New leaves unfurling

This year, no set reading book for lent. No set daily prayer. No self appointed deprivation of creature comforts. Yet there has been a stripping back as never before, taking me down dark roads of suffering and reflection, bringing me face to face with Job himself.  Raw, painful as the faltering steps of my former self are stripped back and laid bare before my creator, room by room within the dwelling of the soul. Every blemish uncovered, every hurt exposed. As I stood in my garden staring at my former self I heard my friends the oyster-catchers cry the cry of the haunted, drawing my eye to the early buds of my glorious blossom tree. And I was reminded of Philip Larkin’s The Trees:

The trees are coming into leaf
Like something almost being said;
The recent buds relax and spread
Their greenness is a kind of grief.

Is it that they are born again
And we grow old? No, they die too,
Their yearly trick of looking new
Is written down in rings of grain.

Yet still the unresting castles thresh
In full grown thickness every May.
Last year is dead, they seem to say,
Begin afresh, afresh, afresh.

From The Collected Poems by Philip Larkin

We turn our eyes forward to the buds of spring; to things afresh, afresh; my heart beats, faster, faster and my soul lifts and soars like an eagle’s wings -with freedom and the joy of the promise of life renewing. Cherish the beauty of the past and wait for God’s grace to wash over me for the beauty of things to be. I know I am- we are all- given permission to begin afresh; to overcome the chaos; to live, to love, to embrace in the budding glory of the beauty of god’s creation. The waiting is nearly over. Close, oh so close.


5 thoughts on “New leaves unfurling

  1. I am inclined to agree that the Lenten formularies are often just distraction therapy. We hope for new experiences in our lives, but we can never expect them, and whilst old experiences can wither and fade they tend to hang around like leaf litter. Though if used correctly they make good compost! And its a relief to discover that the old miserabilist Larkin seems to live in hope even if it is not a Christian one.

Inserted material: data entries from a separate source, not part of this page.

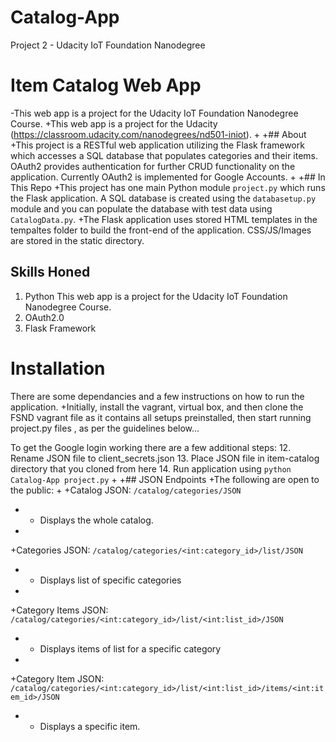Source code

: # Catalog-App
Project 2 - Udacity IoT Foundation Nanodegree


 # Item Catalog Web App
-This web app is a project for the Udacity IoT Foundation Nanodegree Course.
+This web app is a project for the Udacity (https://classroom.udacity.com/nanodegrees/nd501-iniot).
+
+## About
+This project is a RESTful web application utilizing the Flask framework which accesses a SQL database that populates categories and their items. OAuth2 provides authentication for further CRUD functionality on the application. Currently OAuth2 is implemented for Google Accounts.
+
+## In This Repo
+This project has one main Python module `project.py` which runs the Flask application. A SQL database is created using the `databasetup.py` module and you can populate the database with test data using `CatalogData.py`.
+The Flask application uses stored HTML templates in the tempaltes folder to build the front-end of the application. CSS/JS/Images are stored in the static directory.
 
 ## Skills Honed
 1. Python
 This web app is a project for the Udacity IoT Foundation Nanodegree Course.
 4. OAuth2.0
 5. Flask Framework
 
# Installation
 There are some dependancies and a few instructions on how to run the application.
+Initially, install the vagrant, virtual box, and then clone the FSND vagrant file as it contains all setups preinstalled, then start running project.py files , as per the guidelines below...
 
To get the Google login working there are a few additional steps:
 12. Rename JSON file to client_secrets.json
 13. Place JSON file in item-catalog directory that you cloned from here
 14. Run application using `python Catalog-App project.py`
+
+## JSON Endpoints
+The following are open to the public:
+
+Catalog JSON: `/catalog/categories/JSON`
+    - Displays the whole catalog.
+
+Categories JSON: `/catalog/categories/<int:category_id>/list/JSON`
+    - Displays list of specific categories
+
+Category Items JSON: `/catalog/categories/<int:category_id>/list/<int:list_id>/JSON`
+    - Displays items of list for a specific category
+
+Category Item JSON: `/catalog/categories/<int:category_id>/list/<int:list_id>/items/<int:item_id>/JSON`
+    - Displays a specific item.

    1. I hold that a Lenten discipline is and can be good and positive, but that it must be constructed in a manner beneficial to its user. This year I found focus amongst my surroundings rather than in what I might or might not do. That we focus on god and how we relate to god is, for me, of central significance during lent.

  2. to refuse to be distracted: that is a gift in itself – one calling for courage (since you had a purpose).
    Your words tell of the pain, as well as the glory – and fill each of us with transient joy at your emergence – chrysalis revealing what kind of new beauty?

    1. Yes- what kind of new beauty? An indelible and cherished pattern of our past experiences will always remain with us as new patterns of wonder emerge through god’s grace. The joy there is in seeing the first daffodils, the first snowdrops, baby chicks struggling along a river, all of which heralds the glory of a new spring.